Ci sono alfabeti, penso a quello ebraico, in cui ad ogni lettera corrisponde un valore numerico e accade così che non risultano casuali i valori matematici connessi al significato delle parole. Appare che tutto abbia un ordine anche di tipo matematico, persino quando afferisce al trascendente e questo può essere consolatorio.
In questo si innesta l’affascinante percorso della Ghematrià, che trova ad esempio splendida espressione nelle opere dell’artista veneziano Tobia Ravà, pittore, matematico e moderno alchimista.

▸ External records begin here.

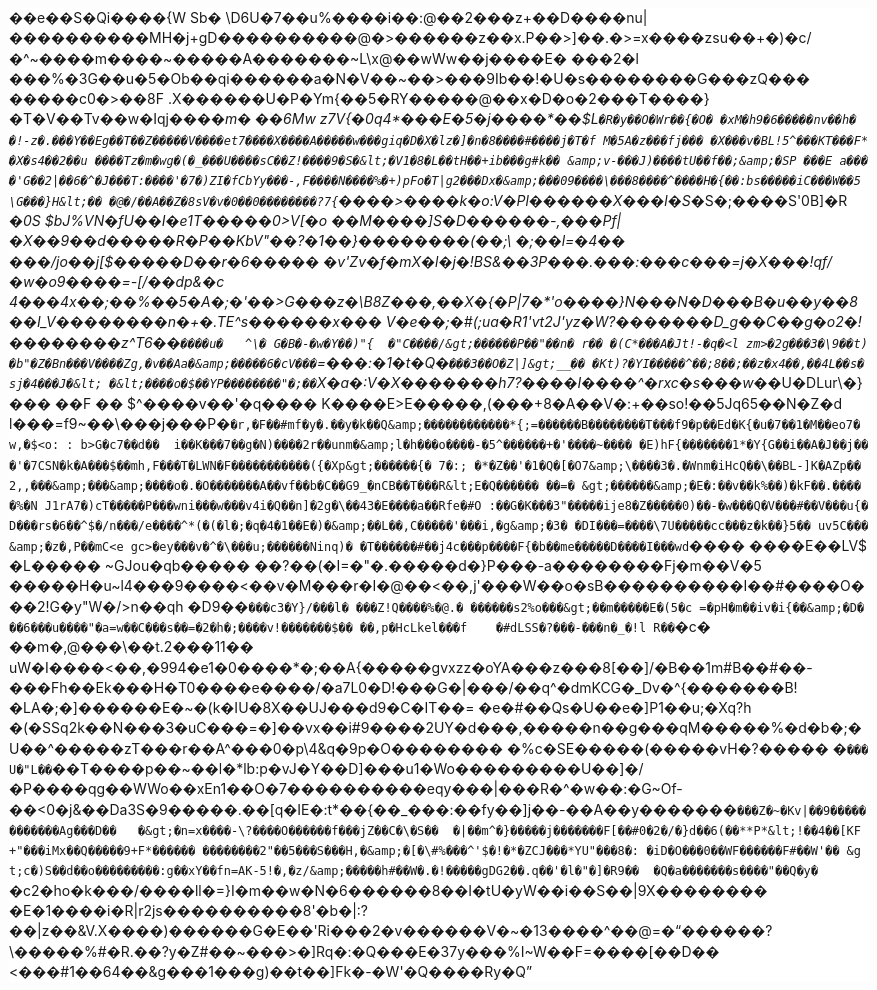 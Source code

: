 ��e��S�Qi����{W	Sb�	\D6U�7��u%����i��:@��2���z+��D����nu|����������MH�j+gD����������@�&gt;������z��x.P��&gt;]��.�&gt;=x����zsu��+�)�c/�^~����m����~�����A�������~L\\x@��wWw��j����E�
���2�l
���%�3G��u�5�Ob��qi������a�N�V��~��&gt;���9Ib��!�U�s��������G���zQ��� �����c0�&gt;��8F	.X������U�P�Ym{��5�RY�����@��x�D�o�2���T����}�T�V��Tv��w�Iqj���_�m�
��6Mw
z7V{�0q4*���E�5�j����*��$L`�R�y��O�Wr��{�O�
�xM�h9�6�����nv��h��!-z�.���Y��Eg��T��Z�����V����et7����X����A�����w���giq�D�X�lz�]�n�8����#����j�T�f
M�5A�z���fj���
�X���v�BL!5^���KT���F*�X�s4��2��u
����Tz�m�wg�(�_���U����sC��Z!����9�S�&lt;�V1�8�L��tH��+ib���g#k�� &amp;v-���J)����tU��f��;&amp;�SP ���E a����'G��2|��6�^�J���T:����'�7�)ZI�fCbYy���-,F����N����%�+)pFo�T|g2���Dx�&amp;���09����\���8����^����H�{��:bs�����iC���W��5\G���}H&lt;��
�@�/��A��Z�8sV�v�0��0��������?7{`����&gt;����k�o:V�Pl������X���l�S_�S�;����S'0B]�R	_�0S $bJ%VN�fU��I�e1T�����0&gt;V[�o
��M����]S�D������-,���Pf|�X��9��d�����R�P��KbV"��?�1��}��������(��;\\ �;��l=�4�� ���/jo��j[$�����D��r�6����� �v'Zv�f�mX�l�j�!BS&amp;��3P���.���:���c���=j�X���!qf/�w�o9����=-[/��dp&amp;�c	4���4x��;��%��5�A�;�'��&gt;G���z�\B8Z���,��X�{�P|7�*'o����}N���N�D���B�u��y��8��I_V��������n�+�.TE^s������x���	V�e��;�#(;ua�R1'vt2J'yz�W?�������D_g��C��g�o2�!��������z^T6��`����u�	^\�	G�B�-�w�Y��)"{	�"C����/&gt;������P��"��n�
r��
�(C*���A�Jt!-�q�<l zm>�2g���3�\9��t)�b"�Z�Bn���V����Zg,�v��Aa�&amp;�����6�cV���`=���:�1�t�Q�`���3��O�Z|]&gt;__��
�Kt)?�YI�����^��;8��;��z�x4��,��4L��s�sj�4���J�&lt;
�&lt;����o�$��YP��������"�;��`X�a�:V�X�������h7?����I����^�rxc�s���w�_�U�DLur\�}���
��F
��	$^����v��'�q����	K����E&gt;E�����,(���+8�A��V�:+��so!��5Jq65��N�Z�d	l���=f9~��\���j���P�`�r,�F��#mf�y�.��y�k��Q&amp;������������*{;=������B��������T���f9�p��Ed�K{�u�7��1�M��eo7�w,�$<o: : b>G�c7��d��	i��K���7��g�N)����2r��unm�&amp;l�h���o����-�5^������+�'����~����
�E)hF{�������1*�Y{G��i��A�J��j���'�7CSN�k�A���$��mh,F���T�LWN�F�����������({�Xp&gt;������{� 7�:;
�*�Z��'�1�Q�[�O7&amp;\����3�.�Wnm�iHcQ��\��BL-]K�AZp��2,,���&amp;���&amp;����o�.�O�������A��vf��b�C��G9_�nCB��T���R&lt;E�Q������ ��=� &gt;������&amp;�E�:��v��k%��)�kF��.�����%�N
J1rA7�)cT�����P���wni���w���v4i�Q��n]�2g�\��43�E����a��Rfe�#O
:��G�K���3"�����ije8�Z�����0)��-�w���Q�V���#��V���u{�D���rs�6��^$�/n���/e����^*(�(�l�;�q�4�1��E�)�&amp;��L��,C�����'���i,�g&amp;�3�
�DI���=����\7U�����cc���z�k��}5��
uv5C���&amp;�z�,P��mC<e gc>�ey���v�^�\���u;������Ninq)�
�T������#��j4c���p����F{�b��me�����D����I���wd`����	����E��LV$	�L�����
~GJou�qb�����
��?��(�I=�"�.�����d�}P���-a��������Fj�m��V�5	�����H�u~l4���9����&lt;��v�M���r�I�@��&lt;��,j'���W��o�sB����������I��#����O���2!G�y"W�/&gt;n��qh
�D9��`���c3�Y}/���l�
���Z!Q����%�@.�
������s2%o���&gt;��m�����E�(5�c
=�pH�m��iv�i{��&amp;�D���6���u����"�a=w��C���s��=�2�h�;����v!�������$��	��,p�HcLkel���f	�#dLSS�?���-���n�_�!l
R��`�c�
��m�,@���\��t.2���11�� uW�I����&lt;��,�994�e1�0����*�;��A{�����gvxzz�oYA���z���8[��]/�B��1m#B��#��-���Fh��Ek���H�T0����e����/�a7L0�D!���G�|���/��q^�dmKCG�_Dv�^{�������B!�LA�;�]������E�~�(k�IU�8X��UJ���d9�C�IT��= �e�#��Qs�U��e�]P1��u;�Xq?h	�(�SSq2k��N���3�uC���=�]��vx��i#9����2UY�d���,�����n��g���qM�����%�d�b�;�U��^�����zT���r��A^���0�p\4&amp;q�9p�O��������	�%c�SE�����(�����vH�?����� �`���U�"L��`��T����p��~��l�*lb:p�vJ�Y��D]���u1�Wo���������U��]�/�P����qg��WWo��xEn1��O�7����������eqy���|���R�^�w��:�G~Of-��&lt;0�j&amp;��Da3S�9�����.��[q�IE�:t*��{��_���:��fy��]j��-��A��y�������`���Z�~�Kv|��9������������Ag���D��	�&gt;�n=x����-\?����O������f���jZ��C�\�S��	�|��m^�}�����j�������F[��#0�2�/�}d��6(��**P*&lt;!��4��[KF+"���iMx��Q�����9+F*������ ��������2"��5���S���H,�&amp;�[�\#%���^'$�!�*�ZCJ���*YU"���8�: �iD�O���0��WF������F#��W'��
&gt;c�)S��d��o���������:g��xY��fn=AK-5!�,�z/&amp;�����h#��W�.�!�����gDG2��.q��'�l�"�]�R9��	�Q�a�������s����"��Q�y�`�c2�ho�k���/����ll�=}I�m��w�N�6������8��I�tU�yW��i��S��|9X��������	�E�1����i�R|r2js����������8'�b�|:?��|z��&amp;V.X����)������G�E��'Ri���2�v������V�~�13����^��@=�<q h xlz>������?\�����%#�R.��?y�Z#��~���&gt;�]Rq�:�Q���E�37y���%I~W��F=����[��D��	&lt;���#1��64��&amp;g���1���g)��t��]Fk�-�W'�Q����Ry�Q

L’arte offre possibilità di riflessione ma anche via di fuga da un mondo disumanizzante quando non disumanizzato volto a ridurre tutto a mera espressione tecnologico-algoritmica, dimenticando che piuttosto, per chi volesse, ci sono “Algoritmi Trascendentali” . Ancora mi viene in soccorso Ravà, questo infatti il titolo di una sua splendida mostra tenutasi a Venezia e a Cortina.
Ieri Silvano Danesi dalle pagine di questo stesso giornale nel Suo articolo “ La creatività dell’essere umano va oltre l’algoritmo artificiale” ci faceva avvisati che una “Matrix di algoritmi sono messi in campo da esseri umani la cui frontiera possibile è la sottomissione dell’essere umano all’intelligenza artificiale”. Ipotizzava il rischio di una tecnocrazia legata a potentati monopolistici.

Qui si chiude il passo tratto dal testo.